SOURCE RECORDS:
==================================================

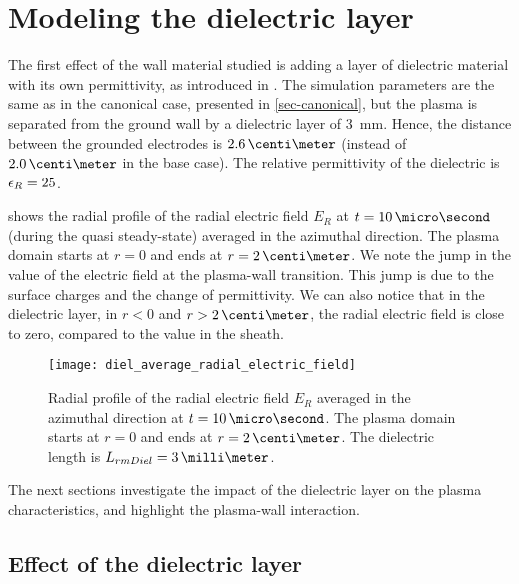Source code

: 
\section{Modeling the dielectric layer }
  \label{sec-diel_layer}
  
  The first effect of the wall material studied is adding a layer of dielectric material with its own permittivity, as introduced in .
  The simulation parameters are the same as in the canonical case, presented in \cref{sec-canonical}, but the plasma is separated from the ground wall by a dielectric layer of 3~mm.
  Hence, the distance between the grounded electrodes is $2.6\,\centi\meter$ (instead of  $2.0\,\centi\meter$ in the base case).
  The relative permittivity of the dielectric is $\epsilon_{R}=25$.
  
   shows the radial profile of the radial electric field $E_R$ at $t=10\,\micro\second$ (during the quasi steady-state) averaged in the azimuthal direction.
  The plasma domain starts at $r=0$ and ends at $r=2\,\centi\meter$.
  We note the jump in the value of the electric field at the plasma-wall transition.
  This jump is due to the surface charges and the change of permittivity.
  We can also notice that in the dielectric layer, in $r < 0$ and $r > 2\,\centi\meter$, the radial electric field is close to zero, compared to the value in the sheath.
  
  \begin{figure}[hbt]
    \centering
    \texttt{[image: diel\_average\_radial\_electric\_field]}
    \caption{Radial profile of the radial electric field $E_R$ averaged in the azimuthal direction at $t=10\,\micro\second$. The plasma domain starts at $r=0$ and ends at $r=2\,\centi\meter$. The dielectric length is $L_{\\rm Diel} = 3\,\milli\meter$.  }
    \label{fig-diel_radial_Er}
  \end{figure}
  
  The next sections investigate the impact of the dielectric layer on the plasma characteristics, and highlight the plasma-wall interaction.
  
  \subsection{Effect of the dielectric layer} \label{subsec-effect_mob}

==================================================

EXERCISE BRIEF:
Your answer must be the entries repeated exactly, with no pictures.

YOUR RESPONSE:
Source code

: 
\section{Modeling the dielectric layer }
  \label{sec-diel_layer}
  
  The first effect of the wall material studied is adding a layer of dielectric material with its own permittivity, as introduced in .
  The simulation parameters are the same as in the canonical case, presented in \cref{sec-canonical}, but the plasma is separated from the ground wall by a dielectric layer of 3~mm.
  Hence, the distance between the grounded electrodes is $2.6\,\centi\meter$ (instead of  $2.0\,\centi\meter$ in the base case).
  The relative permittivity of the dielectric is $\epsilon_{R}=25$.
  
   shows the radial profile of the radial electric field $E_R$ at $t=10\,\micro\second$ (during the quasi steady-state) averaged in the azimuthal direction.
  The plasma domain starts at $r=0$ and ends at $r=2\,\centi\meter$.
  We note the jump in the value of the electric field at the plasma-wall transition.
  This jump is due to the surface charges and the change of permittivity.
  We can also notice that in the dielectric layer, in $r < 0$ and $r > 2\,\centi\meter$, the radial electric field is close to zero, compared to the value in the sheath.
  
  \begin{figure}[hbt]
    \centering
    \texttt{[image: diel\_average\_radial\_electric\_field]}
    \caption{Radial profile of the radial electric field $E_R$ averaged in the azimuthal direction at $t=10\,\micro\second$. The plasma domain starts at $r=0$ and ends at $r=2\,\centi\meter$. The dielectric length is $L_{\\rm Diel} = 3\,\milli\meter$.  }
    \label{fig-diel_radial_Er}
  \end{figure}
  
  The next sections investigate the impact of the dielectric layer on the plasma characteristics, and highlight the plasma-wall interaction.
  
  \subsection{Effect of the dielectric layer} \label{subsec-effect_mob}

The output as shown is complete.